A year ago, I floated the idea to my loved ones and started saving money. Three months ago, I started working strategically with my boss on an exit plan. Two months ago I started packing and moving out. Three weeks ago I turned in my resignation letter. And Thursday night, I left work with my personal belongings from my cubicle packed into a cardboard box, along with a bottle of celebratory wine from my boss and a really sweet card signed by all my coworkers.
And now I’ve actually done it, I’ve quit my job to travel. I have business plans and a couple of really good leads on part time work to help sustain this venture. I have my savings and a few padded frequent flyer accounts. I have travel bowls for Lucy. It’s actually happening, which should feel weirder than it does. Instead, it feels very matter-of-fact. Logical. Which it really isn’t, in most respects. It’s probably crazy. But the right kind of crazy.

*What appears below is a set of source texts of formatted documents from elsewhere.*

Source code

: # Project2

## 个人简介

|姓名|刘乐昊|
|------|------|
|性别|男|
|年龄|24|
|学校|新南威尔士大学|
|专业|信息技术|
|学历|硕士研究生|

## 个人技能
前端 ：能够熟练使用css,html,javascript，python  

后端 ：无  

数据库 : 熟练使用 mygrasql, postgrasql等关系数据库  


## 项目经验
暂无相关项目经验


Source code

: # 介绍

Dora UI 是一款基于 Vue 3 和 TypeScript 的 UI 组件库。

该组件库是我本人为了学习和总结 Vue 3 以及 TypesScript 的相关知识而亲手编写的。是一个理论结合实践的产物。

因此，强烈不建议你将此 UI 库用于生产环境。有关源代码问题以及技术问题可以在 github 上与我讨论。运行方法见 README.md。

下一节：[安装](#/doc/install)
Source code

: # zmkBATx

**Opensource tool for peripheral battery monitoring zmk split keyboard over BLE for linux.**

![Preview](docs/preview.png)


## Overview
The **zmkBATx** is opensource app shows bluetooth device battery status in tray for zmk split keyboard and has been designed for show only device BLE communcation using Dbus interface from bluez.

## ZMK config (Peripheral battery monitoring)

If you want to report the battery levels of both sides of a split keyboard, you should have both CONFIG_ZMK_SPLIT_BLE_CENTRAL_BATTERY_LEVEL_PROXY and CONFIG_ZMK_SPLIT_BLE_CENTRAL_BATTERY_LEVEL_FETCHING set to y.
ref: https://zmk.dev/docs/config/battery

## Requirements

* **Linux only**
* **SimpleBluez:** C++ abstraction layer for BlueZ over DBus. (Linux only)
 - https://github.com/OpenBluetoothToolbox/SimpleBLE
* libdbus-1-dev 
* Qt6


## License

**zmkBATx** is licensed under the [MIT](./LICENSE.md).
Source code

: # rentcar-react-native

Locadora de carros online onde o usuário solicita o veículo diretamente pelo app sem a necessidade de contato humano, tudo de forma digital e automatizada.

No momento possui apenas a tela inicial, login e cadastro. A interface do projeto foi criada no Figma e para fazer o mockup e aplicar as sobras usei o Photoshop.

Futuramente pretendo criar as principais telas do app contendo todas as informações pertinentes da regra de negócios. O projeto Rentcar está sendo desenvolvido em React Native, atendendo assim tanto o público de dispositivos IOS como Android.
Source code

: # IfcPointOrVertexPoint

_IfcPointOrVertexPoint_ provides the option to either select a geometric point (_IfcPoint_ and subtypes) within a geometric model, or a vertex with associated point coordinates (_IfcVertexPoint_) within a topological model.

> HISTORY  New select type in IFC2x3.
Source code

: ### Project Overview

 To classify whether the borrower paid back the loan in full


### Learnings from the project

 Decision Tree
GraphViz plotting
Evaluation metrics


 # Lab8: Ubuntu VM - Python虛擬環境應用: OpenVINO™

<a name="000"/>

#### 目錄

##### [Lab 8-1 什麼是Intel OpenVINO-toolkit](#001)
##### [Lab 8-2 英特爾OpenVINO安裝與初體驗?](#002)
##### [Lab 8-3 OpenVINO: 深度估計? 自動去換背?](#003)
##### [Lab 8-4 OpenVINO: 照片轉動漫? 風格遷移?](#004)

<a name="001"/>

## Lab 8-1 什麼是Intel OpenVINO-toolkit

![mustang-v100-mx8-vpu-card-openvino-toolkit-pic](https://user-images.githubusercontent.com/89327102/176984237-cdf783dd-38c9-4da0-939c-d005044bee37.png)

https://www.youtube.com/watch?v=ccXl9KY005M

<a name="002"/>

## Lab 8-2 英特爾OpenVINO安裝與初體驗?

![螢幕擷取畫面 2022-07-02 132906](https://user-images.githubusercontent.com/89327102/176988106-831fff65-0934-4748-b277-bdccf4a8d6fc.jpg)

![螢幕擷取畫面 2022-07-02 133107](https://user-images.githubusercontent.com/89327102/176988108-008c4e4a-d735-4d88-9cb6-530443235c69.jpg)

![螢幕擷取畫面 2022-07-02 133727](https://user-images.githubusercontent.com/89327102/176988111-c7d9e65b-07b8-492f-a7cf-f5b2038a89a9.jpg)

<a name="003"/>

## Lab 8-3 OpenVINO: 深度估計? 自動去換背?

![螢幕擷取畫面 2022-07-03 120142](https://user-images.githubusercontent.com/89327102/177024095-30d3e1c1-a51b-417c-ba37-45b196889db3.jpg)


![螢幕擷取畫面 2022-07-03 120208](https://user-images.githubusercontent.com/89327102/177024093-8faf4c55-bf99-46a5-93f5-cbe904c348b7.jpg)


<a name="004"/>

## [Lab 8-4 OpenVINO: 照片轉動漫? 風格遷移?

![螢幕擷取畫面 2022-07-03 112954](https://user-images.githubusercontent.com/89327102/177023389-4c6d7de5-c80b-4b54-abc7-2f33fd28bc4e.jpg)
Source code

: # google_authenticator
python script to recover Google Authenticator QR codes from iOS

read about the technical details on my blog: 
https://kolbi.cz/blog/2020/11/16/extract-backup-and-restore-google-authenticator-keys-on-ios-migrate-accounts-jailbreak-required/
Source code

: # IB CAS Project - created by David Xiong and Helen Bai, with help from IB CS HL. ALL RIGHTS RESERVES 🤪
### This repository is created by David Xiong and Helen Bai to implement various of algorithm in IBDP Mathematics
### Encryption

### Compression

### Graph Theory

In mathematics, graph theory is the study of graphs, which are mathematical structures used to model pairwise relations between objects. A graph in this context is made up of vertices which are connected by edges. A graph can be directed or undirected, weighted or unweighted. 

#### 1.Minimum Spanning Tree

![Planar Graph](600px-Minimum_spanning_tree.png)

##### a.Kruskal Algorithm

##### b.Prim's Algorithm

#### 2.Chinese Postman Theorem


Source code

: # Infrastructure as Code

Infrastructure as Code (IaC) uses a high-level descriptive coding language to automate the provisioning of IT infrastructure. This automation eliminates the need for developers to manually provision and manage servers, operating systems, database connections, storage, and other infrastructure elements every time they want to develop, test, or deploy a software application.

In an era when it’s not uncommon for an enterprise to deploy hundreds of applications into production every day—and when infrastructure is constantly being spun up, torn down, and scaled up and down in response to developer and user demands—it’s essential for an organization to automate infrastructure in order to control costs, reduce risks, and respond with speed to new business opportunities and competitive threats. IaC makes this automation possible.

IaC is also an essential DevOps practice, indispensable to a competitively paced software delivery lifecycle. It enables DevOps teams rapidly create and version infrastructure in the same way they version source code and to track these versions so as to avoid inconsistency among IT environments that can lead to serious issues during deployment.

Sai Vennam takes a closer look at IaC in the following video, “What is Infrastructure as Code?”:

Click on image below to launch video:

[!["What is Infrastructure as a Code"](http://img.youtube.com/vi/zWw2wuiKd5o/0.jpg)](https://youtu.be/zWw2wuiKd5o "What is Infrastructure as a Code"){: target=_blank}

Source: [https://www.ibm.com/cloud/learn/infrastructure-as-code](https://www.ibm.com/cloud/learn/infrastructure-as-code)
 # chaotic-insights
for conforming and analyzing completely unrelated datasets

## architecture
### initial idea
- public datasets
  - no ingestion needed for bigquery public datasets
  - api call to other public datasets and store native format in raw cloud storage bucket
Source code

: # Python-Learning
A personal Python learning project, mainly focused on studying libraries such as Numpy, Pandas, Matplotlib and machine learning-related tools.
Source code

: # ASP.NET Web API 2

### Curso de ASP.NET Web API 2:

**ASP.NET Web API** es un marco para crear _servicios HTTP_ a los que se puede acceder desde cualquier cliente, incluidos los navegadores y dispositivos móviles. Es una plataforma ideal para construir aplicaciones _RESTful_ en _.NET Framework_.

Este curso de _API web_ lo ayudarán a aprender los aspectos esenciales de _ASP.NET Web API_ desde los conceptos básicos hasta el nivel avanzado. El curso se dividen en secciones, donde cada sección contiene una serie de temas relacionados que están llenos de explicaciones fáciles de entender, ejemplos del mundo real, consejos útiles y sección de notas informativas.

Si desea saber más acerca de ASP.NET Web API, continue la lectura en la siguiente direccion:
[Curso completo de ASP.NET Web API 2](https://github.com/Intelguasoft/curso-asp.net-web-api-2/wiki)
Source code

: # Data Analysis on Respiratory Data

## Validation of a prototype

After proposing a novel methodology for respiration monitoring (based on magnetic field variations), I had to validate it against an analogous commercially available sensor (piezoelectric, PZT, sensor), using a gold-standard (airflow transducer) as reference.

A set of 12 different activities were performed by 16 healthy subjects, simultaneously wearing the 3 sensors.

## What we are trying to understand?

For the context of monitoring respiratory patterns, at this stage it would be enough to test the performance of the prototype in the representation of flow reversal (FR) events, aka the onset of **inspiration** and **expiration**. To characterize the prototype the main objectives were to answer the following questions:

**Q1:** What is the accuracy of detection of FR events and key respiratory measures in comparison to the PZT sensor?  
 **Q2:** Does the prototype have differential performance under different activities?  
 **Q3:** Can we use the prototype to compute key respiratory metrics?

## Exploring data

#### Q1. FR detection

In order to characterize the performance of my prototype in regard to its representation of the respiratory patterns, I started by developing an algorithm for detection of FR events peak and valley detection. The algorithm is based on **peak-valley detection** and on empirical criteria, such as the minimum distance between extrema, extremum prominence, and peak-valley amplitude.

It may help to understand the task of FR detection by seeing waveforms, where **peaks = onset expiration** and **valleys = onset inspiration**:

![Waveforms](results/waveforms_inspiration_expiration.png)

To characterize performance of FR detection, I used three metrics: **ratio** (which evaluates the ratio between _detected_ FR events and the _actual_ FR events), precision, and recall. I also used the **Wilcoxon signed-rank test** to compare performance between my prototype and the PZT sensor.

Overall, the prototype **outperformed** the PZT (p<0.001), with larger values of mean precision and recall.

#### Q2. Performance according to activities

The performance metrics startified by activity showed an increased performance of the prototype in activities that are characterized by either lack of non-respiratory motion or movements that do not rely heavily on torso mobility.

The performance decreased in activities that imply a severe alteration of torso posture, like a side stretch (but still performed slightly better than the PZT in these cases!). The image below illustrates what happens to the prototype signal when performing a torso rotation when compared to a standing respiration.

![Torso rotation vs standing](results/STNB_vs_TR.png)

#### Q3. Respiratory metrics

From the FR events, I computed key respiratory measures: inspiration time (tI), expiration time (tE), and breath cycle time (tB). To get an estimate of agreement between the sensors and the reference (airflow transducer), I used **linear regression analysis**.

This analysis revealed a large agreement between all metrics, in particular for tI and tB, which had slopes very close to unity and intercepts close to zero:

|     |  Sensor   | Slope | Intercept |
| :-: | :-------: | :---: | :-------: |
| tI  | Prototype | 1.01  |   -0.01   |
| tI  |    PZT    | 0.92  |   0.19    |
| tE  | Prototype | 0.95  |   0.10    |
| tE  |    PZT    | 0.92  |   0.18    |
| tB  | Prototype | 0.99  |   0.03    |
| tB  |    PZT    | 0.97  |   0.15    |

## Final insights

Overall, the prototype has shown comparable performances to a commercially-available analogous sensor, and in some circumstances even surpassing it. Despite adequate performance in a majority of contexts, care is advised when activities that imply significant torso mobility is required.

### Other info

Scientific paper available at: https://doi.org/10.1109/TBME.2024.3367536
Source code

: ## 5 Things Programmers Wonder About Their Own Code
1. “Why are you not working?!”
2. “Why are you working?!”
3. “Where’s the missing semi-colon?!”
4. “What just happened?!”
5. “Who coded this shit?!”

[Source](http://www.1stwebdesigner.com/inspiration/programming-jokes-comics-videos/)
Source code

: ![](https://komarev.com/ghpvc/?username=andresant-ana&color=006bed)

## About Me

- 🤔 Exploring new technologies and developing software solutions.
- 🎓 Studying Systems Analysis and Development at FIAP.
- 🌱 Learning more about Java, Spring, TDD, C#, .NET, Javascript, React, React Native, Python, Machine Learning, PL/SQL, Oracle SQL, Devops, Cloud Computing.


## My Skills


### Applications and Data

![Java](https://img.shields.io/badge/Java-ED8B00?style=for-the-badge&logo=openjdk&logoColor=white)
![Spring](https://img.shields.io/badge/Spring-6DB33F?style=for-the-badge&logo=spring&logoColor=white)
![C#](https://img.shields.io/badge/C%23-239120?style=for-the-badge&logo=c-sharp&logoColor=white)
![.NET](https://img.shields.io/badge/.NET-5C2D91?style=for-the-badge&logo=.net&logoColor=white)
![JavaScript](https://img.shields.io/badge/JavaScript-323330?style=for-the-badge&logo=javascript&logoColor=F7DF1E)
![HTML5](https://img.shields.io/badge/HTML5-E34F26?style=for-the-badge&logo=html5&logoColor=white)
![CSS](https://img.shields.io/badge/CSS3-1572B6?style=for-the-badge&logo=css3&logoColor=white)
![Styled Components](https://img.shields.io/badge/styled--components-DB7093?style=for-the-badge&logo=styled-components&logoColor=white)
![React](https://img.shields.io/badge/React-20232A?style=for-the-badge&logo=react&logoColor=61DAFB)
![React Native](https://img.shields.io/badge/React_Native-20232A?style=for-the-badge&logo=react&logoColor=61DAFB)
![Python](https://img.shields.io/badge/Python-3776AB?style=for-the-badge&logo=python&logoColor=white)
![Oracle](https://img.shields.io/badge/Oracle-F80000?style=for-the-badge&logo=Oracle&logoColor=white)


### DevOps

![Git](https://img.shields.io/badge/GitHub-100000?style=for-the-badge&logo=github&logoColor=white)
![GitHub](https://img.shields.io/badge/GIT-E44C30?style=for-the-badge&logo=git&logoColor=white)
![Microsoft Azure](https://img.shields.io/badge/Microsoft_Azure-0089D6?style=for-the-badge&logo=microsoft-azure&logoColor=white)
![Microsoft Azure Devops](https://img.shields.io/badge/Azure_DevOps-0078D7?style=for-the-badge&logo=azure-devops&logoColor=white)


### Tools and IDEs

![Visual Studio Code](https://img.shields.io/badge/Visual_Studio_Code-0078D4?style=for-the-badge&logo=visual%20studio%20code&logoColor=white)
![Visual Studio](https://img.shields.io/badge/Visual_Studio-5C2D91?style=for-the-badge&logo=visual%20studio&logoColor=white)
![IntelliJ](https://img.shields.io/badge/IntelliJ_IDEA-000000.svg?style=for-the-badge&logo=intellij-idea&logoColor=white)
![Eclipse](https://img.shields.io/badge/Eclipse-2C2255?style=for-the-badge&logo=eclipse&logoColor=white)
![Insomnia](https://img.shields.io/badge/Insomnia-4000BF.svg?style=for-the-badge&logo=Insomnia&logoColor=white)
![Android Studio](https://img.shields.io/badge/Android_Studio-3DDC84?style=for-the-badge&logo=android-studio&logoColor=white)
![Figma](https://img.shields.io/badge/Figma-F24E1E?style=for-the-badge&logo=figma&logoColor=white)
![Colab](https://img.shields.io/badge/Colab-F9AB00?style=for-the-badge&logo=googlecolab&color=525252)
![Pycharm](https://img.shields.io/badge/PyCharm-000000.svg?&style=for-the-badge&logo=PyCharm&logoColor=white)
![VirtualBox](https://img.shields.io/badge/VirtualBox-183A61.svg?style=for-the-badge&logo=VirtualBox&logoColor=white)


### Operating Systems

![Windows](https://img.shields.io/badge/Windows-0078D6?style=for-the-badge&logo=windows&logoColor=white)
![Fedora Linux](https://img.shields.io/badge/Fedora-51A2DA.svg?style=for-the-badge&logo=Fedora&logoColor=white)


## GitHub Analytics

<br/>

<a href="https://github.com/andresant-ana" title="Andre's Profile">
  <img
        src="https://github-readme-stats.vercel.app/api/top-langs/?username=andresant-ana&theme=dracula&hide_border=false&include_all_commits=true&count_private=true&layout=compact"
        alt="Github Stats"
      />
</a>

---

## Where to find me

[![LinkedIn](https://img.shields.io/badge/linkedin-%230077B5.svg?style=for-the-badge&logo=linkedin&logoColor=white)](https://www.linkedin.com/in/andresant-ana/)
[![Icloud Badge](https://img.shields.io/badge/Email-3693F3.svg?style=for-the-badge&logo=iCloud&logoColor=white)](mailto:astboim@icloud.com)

Long-term, I don’t know what to expect. Short term, it’s already been a rollercoaster of insane emotions. I want to explain what happened in the last 72 (well, 75 hours), because it was effing NUTS.
Thursday night, I left work jittery and dazed and happy. I had one last farewell dinner with a friend. When I got home around 10pm, I was done with my life in Philadelphia one day earlier than I expected. Since my hard and fast plans weren’t supposed to start until Saturday, I thought it would be good to lazily head out Friday.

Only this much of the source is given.